> Entries provided
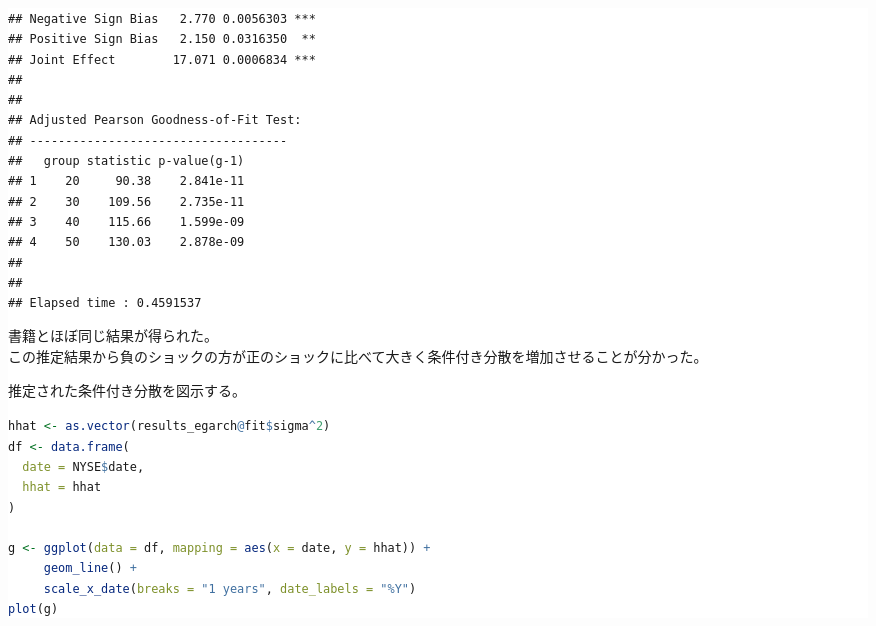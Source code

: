     ## Negative Sign Bias   2.770 0.0056303 ***
    ## Positive Sign Bias   2.150 0.0316350  **
    ## Joint Effect        17.071 0.0006834 ***
    ## 
    ## 
    ## Adjusted Pearson Goodness-of-Fit Test:
    ## ------------------------------------
    ##   group statistic p-value(g-1)
    ## 1    20     90.38    2.841e-11
    ## 2    30    109.56    2.735e-11
    ## 3    40    115.66    1.599e-09
    ## 4    50    130.03    2.878e-09
    ## 
    ## 
    ## Elapsed time : 0.4591537

書籍とほぼ同じ結果が得られた。  
この推定結果から負のショックの方が正のショックに比べて大きく条件付き分散を増加させることが分かった。

推定された条件付き分散を図示する。

``` r
hhat <- as.vector(results_egarch@fit$sigma^2)
df <- data.frame(
  date = NYSE$date,
  hhat = hhat
)

g <- ggplot(data = df, mapping = aes(x = date, y = hhat)) +
     geom_line() +
     scale_x_date(breaks = "1 years", date_labels = "%Y")
plot(g)
```

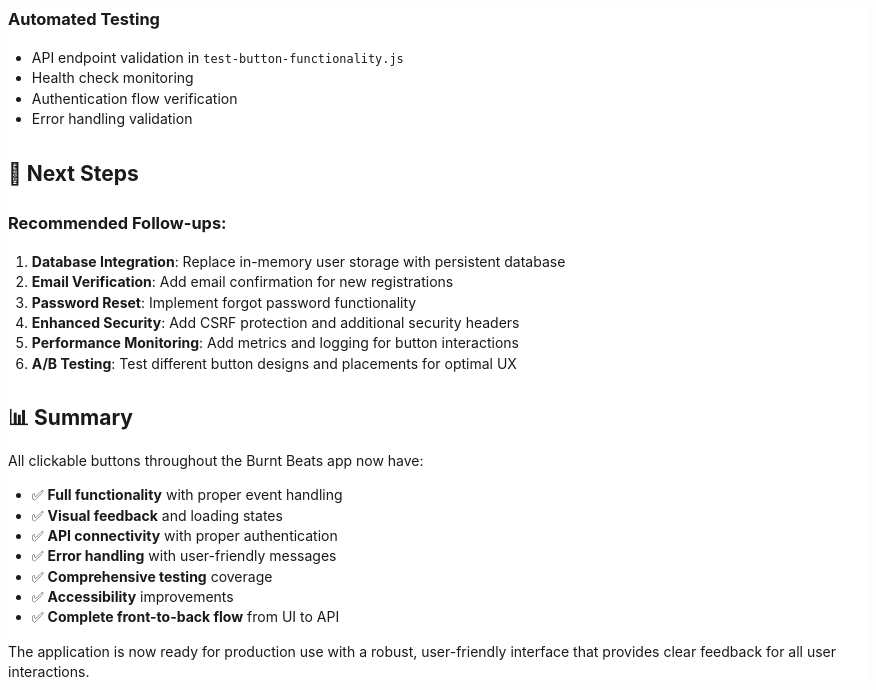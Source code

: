 ### Automated Testing
- API endpoint validation in `test-button-functionality.js`
- Health check monitoring
- Authentication flow verification
- Error handling validation

## 🚀 Next Steps

### Recommended Follow-ups:
1. **Database Integration**: Replace in-memory user storage with persistent database
2. **Email Verification**: Add email confirmation for new registrations
3. **Password Reset**: Implement forgot password functionality
4. **Enhanced Security**: Add CSRF protection and additional security headers
5. **Performance Monitoring**: Add metrics and logging for button interactions
6. **A/B Testing**: Test different button designs and placements for optimal UX

## 📊 Summary

All clickable buttons throughout the Burnt Beats app now have:
- ✅ **Full functionality** with proper event handling
- ✅ **Visual feedback** and loading states
- ✅ **API connectivity** with proper authentication
- ✅ **Error handling** with user-friendly messages
- ✅ **Comprehensive testing** coverage
- ✅ **Accessibility** improvements
- ✅ **Complete front-to-back flow** from UI to API

The application is now ready for production use with a robust, user-friendly interface that provides clear feedback for all user interactions.
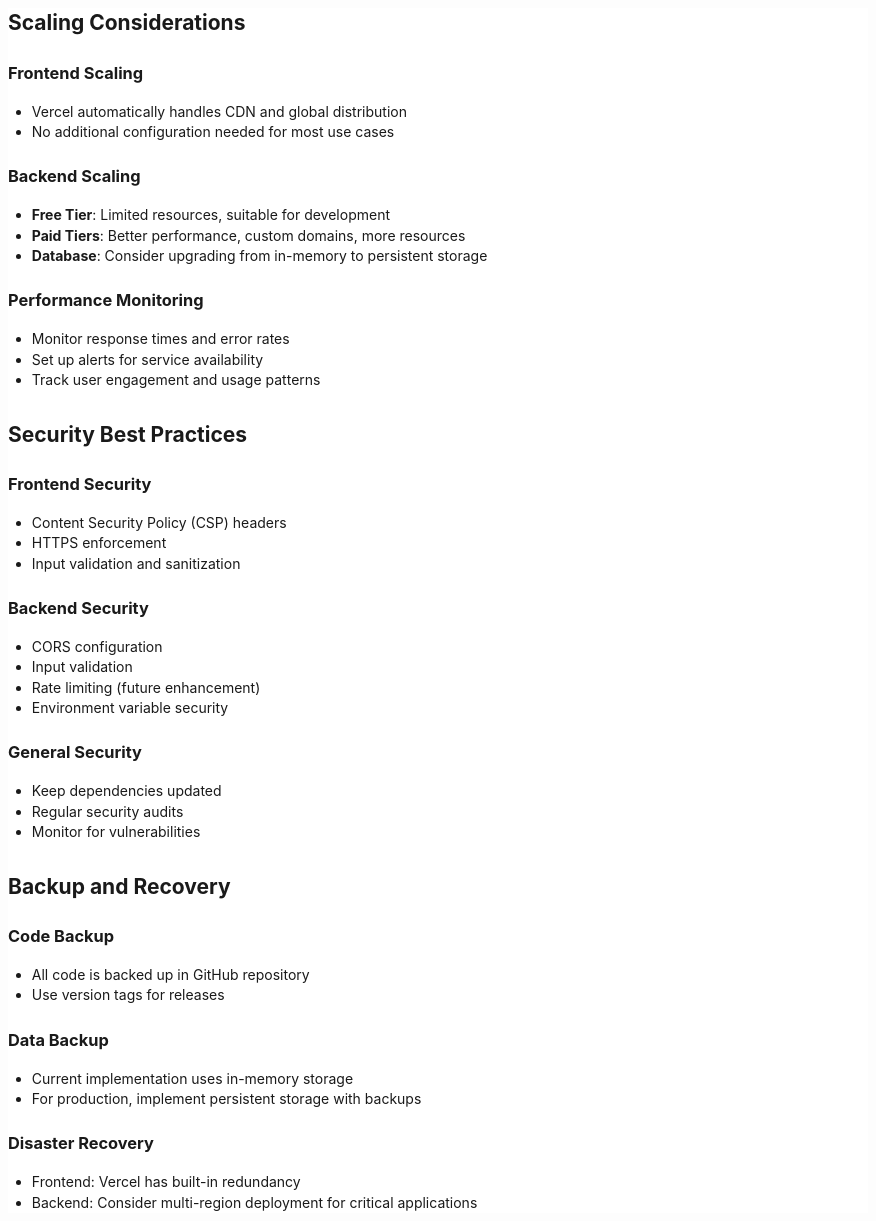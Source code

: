 ## Scaling Considerations

### Frontend Scaling
- Vercel automatically handles CDN and global distribution
- No additional configuration needed for most use cases

### Backend Scaling
- **Free Tier**: Limited resources, suitable for development
- **Paid Tiers**: Better performance, custom domains, more resources
- **Database**: Consider upgrading from in-memory to persistent storage

### Performance Monitoring
- Monitor response times and error rates
- Set up alerts for service availability
- Track user engagement and usage patterns

## Security Best Practices

### Frontend Security
- Content Security Policy (CSP) headers
- HTTPS enforcement
- Input validation and sanitization

### Backend Security
- CORS configuration
- Input validation
- Rate limiting (future enhancement)
- Environment variable security

### General Security
- Keep dependencies updated
- Regular security audits
- Monitor for vulnerabilities

## Backup and Recovery

### Code Backup
- All code is backed up in GitHub repository
- Use version tags for releases

### Data Backup
- Current implementation uses in-memory storage
- For production, implement persistent storage with backups

### Disaster Recovery
- Frontend: Vercel has built-in redundancy
- Backend: Consider multi-region deployment for critical applications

> Task directions
Give back exactly the run of lines that opens the material above and ends at the line with "書籍とほぼ同じ結果が得られた。". Omit the pictures.

> Solution for this task
Source code

:     ## Negative Sign Bias   2.770 0.0056303 ***
    ## Positive Sign Bias   2.150 0.0316350  **
    ## Joint Effect        17.071 0.0006834 ***
    ## 
    ## 
    ## Adjusted Pearson Goodness-of-Fit Test:
    ## ------------------------------------
    ##   group statistic p-value(g-1)
    ## 1    20     90.38    2.841e-11
    ## 2    30    109.56    2.735e-11
    ## 3    40    115.66    1.599e-09
    ## 4    50    130.03    2.878e-09
    ## 
    ## 
    ## Elapsed time : 0.4591537

書籍とほぼ同じ結果が得られた。  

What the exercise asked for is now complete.